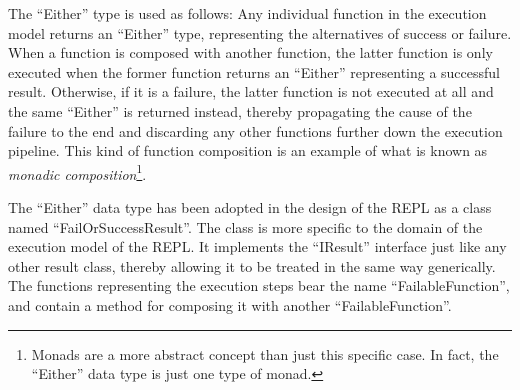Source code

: The ``Either'' type is used as follows: Any individual function in the
execution model returns an ``Either'' type, representing the
alternatives of success or failure. When a function is composed with
another function, the latter function is only executed when the former
function returns an ``Either'' representing a successful
result. Otherwise, if it is a failure, the latter function is not
executed at all and the same ``Either'' is returned instead, thereby
propagating the cause of the failure to the end and discarding any
other functions further down the execution pipeline. This kind of
function composition is an example of what is known as \textit{monadic
  composition}\footnote{Monads are a more abstract concept than just
  this specific case. In fact, the ``Either'' data type is just one
  type of monad.}.

The ``Either'' data type has been adopted in the design of the REPL as
a class named ``FailOrSuccessResult''. The class is more specific to
the domain of the execution model of the REPL. It implements the
``IResult'' interface just like any other result class, thereby
allowing it to be treated in the same way generically. The functions
representing the execution steps bear the name ``FailableFunction'',
and contain a method for composing it with another
``FailableFunction''.

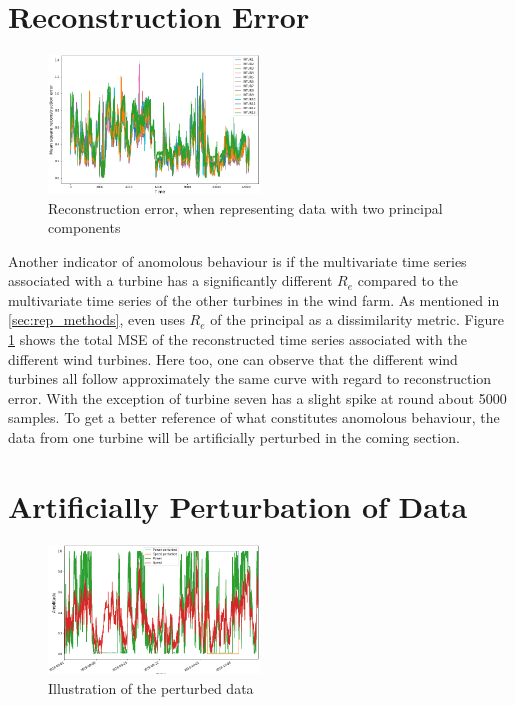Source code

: \section{Reconstruction Error}

\begin{figure}[h]
    \begin{center}
    \includegraphics[width=0.5\textwidth]{data_exp/reconstruction_error}
    \end{center}
    \caption{Reconstruction error, when representing data with two principal components} 
    \label{fig:recon_error}
\end{figure}

Another indicator of anomolous behaviour is if the multivariate time series associated with a turbine has a significantly different $R_e$ compared to the multivariate time series of the other turbines in the wind farm. 
As mentioned in \ref{sec:rep_methods}, \textcite{multivariate_tsc_common_pca} even uses $R_e$ of the principal as a dissimilarity metric.
Figure \ref{fig:recon_error} shows the total MSE of the reconstructed time series associated with the different wind turbines. 
Here too, one can observe that the different wind turbines all follow approximately the same curve with regard to reconstruction error. 
With the exception of turbine seven has a slight spike at round about 5000 samples. 
To get a better reference of what constitutes anomolous behaviour, the data from one turbine will be artificially perturbed in the coming section. 

\section{Artificially Perturbation of Data}

\begin{figure}
    \begin{center}
    \includegraphics[width=0.5\textwidth]{data_exp/perturbed_vs_unperturbed}
    \end{center}
    \caption{Illustration of the perturbed data} 
    \label{fig:illu_perturbed_data}
\end{figure}

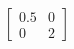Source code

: \documentclass[preview]{standalone}
\begin{document}
\begin{align*}
\begin{bmatrix} 0.5 & 0 \\ 0 & 2 \end{bmatrix}
\end{align*}
\end{document}
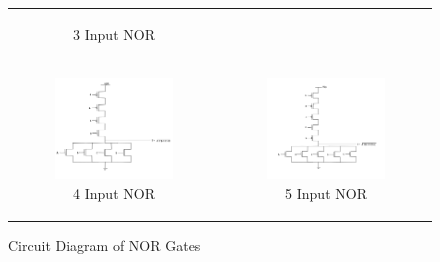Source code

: \documentclass[conference]{IEEEtran}
\begin{document}
\begin{figure}[H]
\begin{tabular}{cc}
\begin{subfigure}{0.44\linewidth}
            \caption{3 Input NOR}
        \end{subfigure} \\
        \begin{subfigure}{0.44\linewidth}
            \centering
            \includegraphics[width=\textwidth]{images/nor_4_cmos_circuit_diagram.png}
            \caption{4 Input NOR}
        \end{subfigure} &
        \begin{subfigure}{0.44\linewidth}
            \centering
            \includegraphics[width=\textwidth]{images/nor_5_cmos_circuit_diagram.png}
            \caption{5 Input NOR}
        \end{subfigure}
    \end{tabular}
    \caption{Circuit Diagram of NOR Gates}
\end{figure}
\end{document}
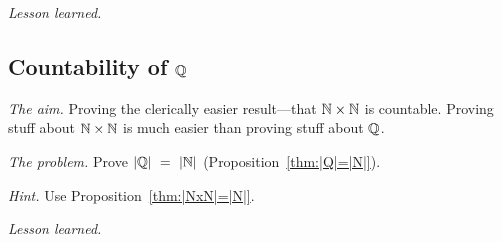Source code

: \noindent \textit{Lesson learned.}




\subsection{Countability of $\mathbb{Q}$}

\noindent \textit{The aim.}
Proving  the clerically easier result---that $\mathbb{N} \times \mathbb{N}$ is countable. 
Proving stuff about $\mathbb{N} \times \mathbb{N}$ is much easier than proving stuff about $\mathbb{Q}$.
\medskip

\noindent \textit{The problem.}
Prove $|\Q| \ = \ |\N|$ (Proposition~\ref{thm:|Q|=|N|}).
\medskip

\noindent \textit{Hint.}
Use Proposition~\ref{thm:|NxN|=|N|}.
\medskip

\noindent \textit{Lesson learned.}




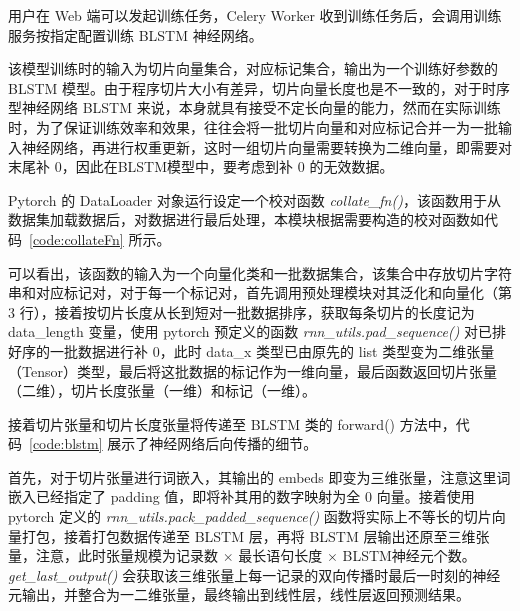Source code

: 用户在 Web 端可以发起训练任务，Celery Worker 收到训练任务后，会调用训练服务按指定配置训练 BLSTM 神经网络。

该模型训练时的输入为切片向量集合，对应标记集合，输出为一个训练好参数的 BLSTM 模型。由于程序切片大小有差异，切片向量长度也是不一致的，对于时序型神经网络 BLSTM 来说，本身就具有接受不定长向量的能力，然而在实际训练时，为了保证训练效率和效果，往往会将一批切片向量和对应标记合并一为一批输入神经网络，再进行权重更新，这时一组切片向量需要转换为二维向量，即需要对末尾补 0，因此在BLSTM模型中，要考虑到补 0 的无效数据。

Pytorch 的 DataLoader 对象运行设定一个校对函数 \textit{collate\_fn()}，该函数用于从数据集加载数据后，对数据进行最后处理，本模块根据需要构造的校对函数如代码~\ref{code:collateFn} 所示。

\begin{minipage}[!htbp]{0.9\textwidth}
    
\end{minipage}

可以看出，该函数的输入为一个向量化类和一批数据集合，该集合中存放切片字符串和对应标记对，对于每一个标记对，首先调用预处理模块对其泛化和向量化（第 3 行），接着按切片长度从长到短对一批数据排序，获取每条切片的长度记为 data\_length 变量，使用 pytorch 预定义的函数 \textit{rnn\_utils.pad\_sequence()} 对已排好序的一批数据进行补 0，此时 data\_x 类型已由原先的 list 类型变为二维张量（Tensor）类型，最后将这批数据的标记作为一维向量，最后函数返回切片张量（二维），切片长度张量（一维）和标记（一维）。

接着切片张量和切片长度张量将传递至 BLSTM 类的 forward() 方法中，代码~\ref{code:blstm} 展示了神经网络后向传播的细节。

\begin{minipage}[!htbp]{0.9\textwidth}
    
\end{minipage}

首先，对于切片张量进行词嵌入，其输出的 embeds 即变为三维张量，注意这里词嵌入已经指定了 padding 值，即将补其用的数字映射为全 0 向量。接着使用 pytorch 定义的 \textit{rnn\_utils.pack\_padded\_sequence()} 函数将实际上不等长的切片向量打包，接着打包数据传递至 BLSTM 层，再将 BLSTM 层输出还原至三维张量，注意，此时张量规模为记录数 $\times$ 最长语句长度 $\times$ BLSTM神经元个数。 \textit{get\_last\_output()} 会获取该三维张量上每一记录的双向传播时最后一时刻的神经元输出，并整合为一二维张量，最终输出到线性层，线性层返回预测结果。


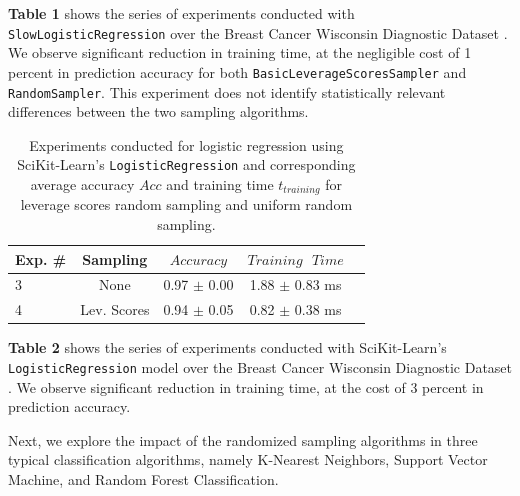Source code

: \documentclass{article}
\theoremstyle{plain}
\theoremstyle{definition}
\theoremstyle{remark}
\begin{document}
\textbf{Table 1} shows the series of experiments conducted with \texttt{SlowLogisticRegression} over the Breast Cancer Wisconsin Diagnostic Dataset \cite{breastcancer}. We observe significant reduction in training time, at the negligible cost of 1 percent in prediction accuracy for both \texttt{BasicLeverageScoresSampler} and \texttt{RandomSampler}. This experiment does not identify statistically relevant differences between the two sampling algorithms.

\begin{table}[t]
	\caption{Experiments conducted for logistic regression using SciKit-Learn's \texttt{LogisticRegression} and corresponding average accuracy $Acc$ and training time $t_{training}$ for leverage scores random sampling and uniform random sampling.}
	\label{t2}
	\vskip 0.15in
	\begin{center}
		\begin{small}
			\begin{sc}
				\begin{tabular}{lcccr}
					\toprule
					Exp. \# & Sampling & $Accuracy$ & $Training \text{ } Time$\\
					\midrule
					3 & None & 0.97 $\pm$ 0.00 & 1.88 $\pm$ 0.83 ms \\
					4 & Lev. Scores & 0.94 $\pm$ 0.05 & 0.82 $\pm$ 0.38 ms \\
					\bottomrule
				\end{tabular}
			\end{sc}
		\end{small}
	\end{center}
	\vskip -0.1in
\end{table}

\textbf{Table 2} shows the series of experiments conducted with SciKit-Learn's \texttt{LogisticRegression} model over the Breast Cancer Wisconsin Diagnostic Dataset \cite{breastcancer}. We observe significant reduction in training time, at the cost of 3 percent in prediction accuracy.

Next, we explore the impact of the randomized sampling algorithms in three typical classification algorithms, namely K-Nearest Neighbors, Support Vector Machine, and Random Forest Classification.
\end{document}
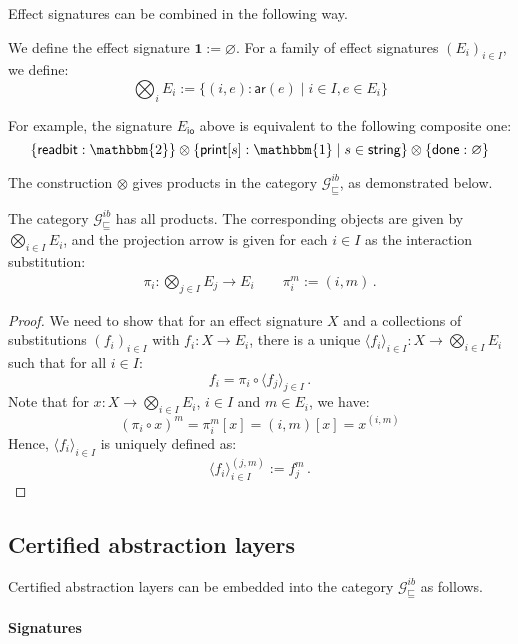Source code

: \documentclass[sigplan,screen]{acmart}
\newcommand{\gcat}{\mathcal{G}_{\sqsubseteq}}
\newcommand{\kw}[1]{\ensuremath{ \mathsf{#1} }}
\begin{document}
Effect signatures can be combined in the following way.

\begin{definition}
We define the effect signature
$\mathbf{1} := \varnothing$.
For a family of effect signatures $(E_i)_{i \in I}$,
we define:
\[
  \bigotimes_i E_i := \{ (i, e) : \kw{ar}(e) \mid i \in I, e \in E_i \}
\]
\end{definition}

For example,
the signature $E_\kw{io}$ above is equivalent
to the following composite one:
\[
    \{ \kw{readbit} : \mathbbm{2} \} \otimes
    \{ \kw{print}[s] : \mathbbm{1} \mid s \in \kw{string} \} \otimes
    \{ \kw{done} : \varnothing \}
\]

The construction $\otimes$ gives products in the category $\gcat^{ib}$,
as demonstrated below.

\begin{lemma}
The category $\gcat^{ib}$ has all products.
The corresponding objects are given by $\bigotimes_{i \in I} E_i$,
and the projection arrow
is given for each $i \in I$ as
the interaction substitution:
\begin{gather*}
    \pi_i : \bigotimes_{j \in I} E_j \rightarrow E_i \qquad
    \pi_i^m := (i, m) \,.
\end{gather*}
\begin{proof}
We need to show that for an effect signature $X$
and a collections of substitutions $(f_i)_{i \in I}$ with
$f_i : X \rightarrow E_i$,
there is a unique
$\langle f_i \rangle_{i \in I} : X \rightarrow \bigotimes_{i \in I} E_i$
such that for all $i \in I$:
\[
    f_i = \pi_i \circ \langle f_j \rangle_{j \in I} \,.
\]
Note that for $x : X \rightarrow \bigotimes_{i \in I} E_i$,
$i \in I$ and $m \in E_i$, we have:
\[
    (\pi_i \circ x)^m = \pi_i^m[x] = (i, m) [x] = x^{(i, m)}
\]
Hence, $\langle f_i \rangle_{i \in I}$ is uniquely defined as:
\[
    \langle f_i \rangle_{i \in I}^{(j, m)} := f_j^m \,.
\]
\end{proof}
\end{lemma}


\subsection{Certified abstraction layers} \label{sec:intspec:cal} %

Certified abstraction layers can be embedded into
the category $\gcat^{ib}$ as follows.

\paragraph{Signatures}
\end{document}
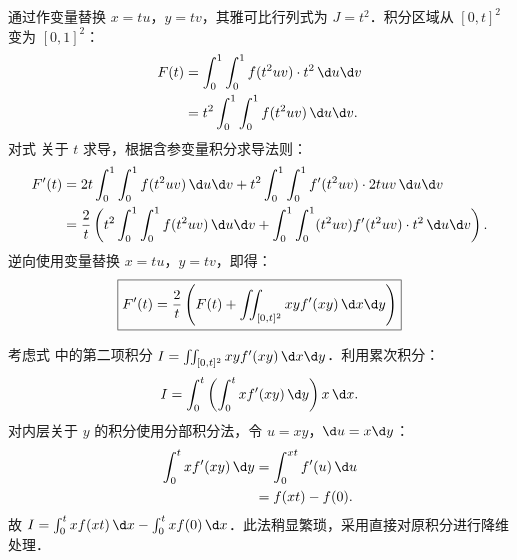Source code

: \begin{myproof}
    通过作变量替换 $x = tu$，$y = tv$，其雅可比行列式为 $J = t^2$．积分区域从 $[0,t]^2$ 变为 $[0,1]^2$：
    \begin{equation}
        \begin{aligned}
            F(t) & = \int_0^1 \int_0^1 f(t^2 uv) \cdot t^2 \, \d u \d v \\
                 & = t^2 \int_0^1 \int_0^1 f(t^2 uv) \, \d u \d v.
        \end{aligned} \label{eq:F-t-form}
    \end{equation}
    对式  关于 $t$ 求导，根据含参变量积分求导法则：
    \begin{equation}
        \begin{aligned}
            F'(t) & = 2t \int_0^1 \int_0^1 f(t^2 uv) \, \d u \d v + t^2 \int_0^1 \int_0^1 f'(t^2 uv) \cdot 2t uv \, \d u \d v                                 \\
                  & = \frac{2}{t} \left( t^2 \int_0^1 \int_0^1 f(t^2 uv) \, \d u \d v + \int_0^1 \int_0^1 (t^2 uv) f'(t^2 uv) \cdot t^2 \, \d u \d v \right).
        \end{aligned}
    \end{equation}
    逆向使用变量替换 $x = tu$，$y = tv$，即得：
    \begin{equation}
        \boxed{F'(t) = \frac{2}{t} \left( F(t) + \iint_{[0,t]^2} xy f'(xy) \, \d x \d y \right)}
    \end{equation}

    考虑式  中的第二项积分 $I = \iint_{[0,t]^2} xy f'(xy) \, \d x \d y$．利用累次积分：
    \begin{equation}
        I = \int_0^t \left( \int_0^t x f'(xy) \, \d y \right) x \, \d x.
    \end{equation}
    对内层关于 $y$ 的积分使用分部积分法，令 $u = xy$，$ \d u = x \d y$：
    \begin{equation}
        \begin{aligned}
            \int_0^t x f'(xy) \, \d y & = \int_0^{xt} f'(u) \, \d u \\
                                      & = f(xt) - f(0).
        \end{aligned}
    \end{equation}
    故 $I = \int_0^t x f(xt) \, \d x - \int_0^t x f(0) \, \d x$．此法稍显繁琐，采用直接对原积分进行降维处理．


\end{myproof}
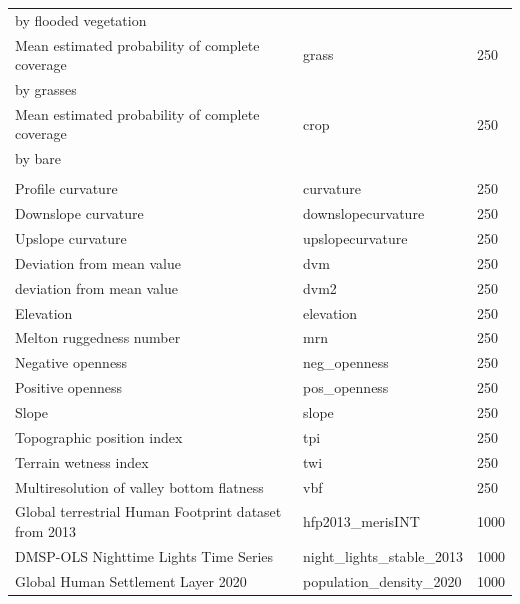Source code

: \documentclass[
  10pt,
  b5paper,
  oneside]{book}
\begin{document}
\begin{longtable}[t]{lll}
\hspace{1em}by flooded vegetation &  & \\
\hspace{1em}Mean estimated probability of complete coverage & grass & 250\\
\hspace{1em}by grasses &  & \\
\hspace{1em}Mean estimated probability of complete coverage & crop & 250\\
\hspace{1em}by bare &  & \\
\addlinespace[0.3em]
\multicolumn{3}{l}{\textbf{Terrain}}\\
\hspace{1em}Profile curvature & curvature & 250\\
\hspace{1em}Downslope curvature & downslopecurvature & 250\\
\hspace{1em}Upslope curvature & upslopecurvature & 250\\
\hspace{1em}Deviation from mean value & dvm & 250\\
\hspace{1em}deviation from mean value & dvm2 & 250\\
\hspace{1em}Elevation & elevation & 250\\
\hspace{1em}Melton ruggedness number & mrn & 250\\
\hspace{1em}Negative openness & neg\_openness & 250\\
\hspace{1em}Positive openness & pos\_openness & 250\\
\hspace{1em}Slope & slope & 250\\
\hspace{1em}Topographic position index & tpi & 250\\
\hspace{1em}Terrain wetness index & twi & 250\\
\hspace{1em}Multiresolution of valley bottom flatness & vbf & 250\\
Global terrestrial Human Footprint dataset from 2013 & hfp2013\_merisINT & 1000\\
DMSP-OLS Nighttime Lights Time Series & night\_lights\_stable\_2013 & 1000\\
Global Human Settlement Layer 2020 & population\_density\_2020 & 1000\\*
\end{longtable}
\endgroup{}
\end{document}
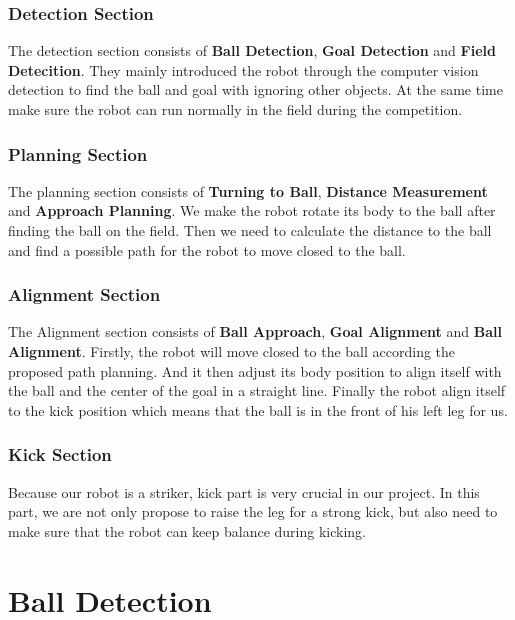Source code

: \subsubsection*{Detection Section} 
The detection section consists of \textbf{Ball Detection}, \textbf{Goal Detection} and \textbf{Field Detecition}. They mainly introduced the robot through the computer vision detection to find the ball and goal with ignoring other objects. At the same time make sure the robot can run normally in the field during the competition. \\

\subsubsection*{Planning Section} 
The planning section consists of \textbf{Turning to Ball}, \textbf{Distance Measurement} and \textbf{Approach Planning}. We make the robot rotate its body to the ball after finding the ball on the field. Then we need to calculate the distance to the ball and find a possible path for the robot to move closed to the ball.\\


\subsubsection*{Alignment Section}
The Alignment section consists of \textbf{Ball Approach}, \textbf{Goal Alignment} and \textbf{Ball Alignment}. Firstly, the robot will move closed to the ball according the proposed path planning. And it then adjust its body position to align itself with the ball and the center of the goal in a straight line. Finally the robot align itself to the kick position which means that the ball is in the front of his left leg for us.\\

\subsubsection*{Kick Section}
Because our robot is a striker, kick part is very crucial in our project. In this part, we are not only propose to raise the leg for a strong kick, but also need to make sure that the robot can keep balance during kicking.\\




\section{Ball Detection}

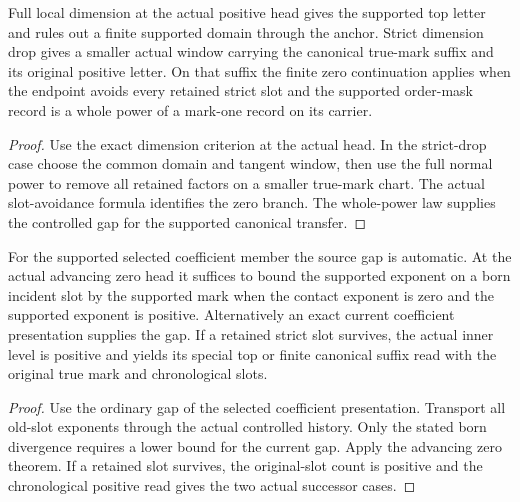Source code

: \begin{theorem}
\label{hir:g1-exhaustive-actual-positive-head}
\leanok
Full local dimension at the actual positive head gives the
supported top letter and rules out a finite supported domain
through the anchor. Strict dimension drop gives a smaller
actual window carrying the canonical true-mark suffix and its
original positive letter. On that suffix the finite zero
continuation applies when the endpoint avoids every retained
strict slot and the supported order-mask record is a whole
power of a mark-one record on its carrier.
\end{theorem}
\begin{proof}
Use the exact dimension criterion at the actual head. In the
strict-drop case choose the common domain and tangent window,
then use the full normal power to remove all retained factors
on a smaller true-mark chart. The actual slot-avoidance formula
identifies the zero branch. The whole-power law supplies the
controlled gap for the supported canonical transfer.
\end{proof}

\begin{theorem}
\label{hir:g1-local-born-order-continuation}
\leanok
For the supported selected coefficient member the source gap
is automatic. At the actual advancing zero head it suffices
to bound the supported exponent on a born incident slot by
the supported mark when the contact exponent is zero and the
supported exponent is positive. Alternatively an exact
current coefficient presentation supplies the gap. If a
retained strict slot survives, the actual inner level is
positive and yields its special top or finite canonical suffix
read with the original true mark and chronological slots.
\end{theorem}
\begin{proof}
Use the ordinary gap of the selected coefficient presentation.
Transport all old-slot exponents through the actual controlled
history. Only the stated born divergence requires a lower
bound for the current gap. Apply the advancing zero theorem.
If a retained slot survives, the original-slot count is
positive and the chronological positive read gives the two
actual successor cases.
\end{proof}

> [EXERCISE REQUIREMENTS]:
Please give the count of lines in the listing that include the string "survives", with no words around it.

> [WORKED SOLUTION]:
2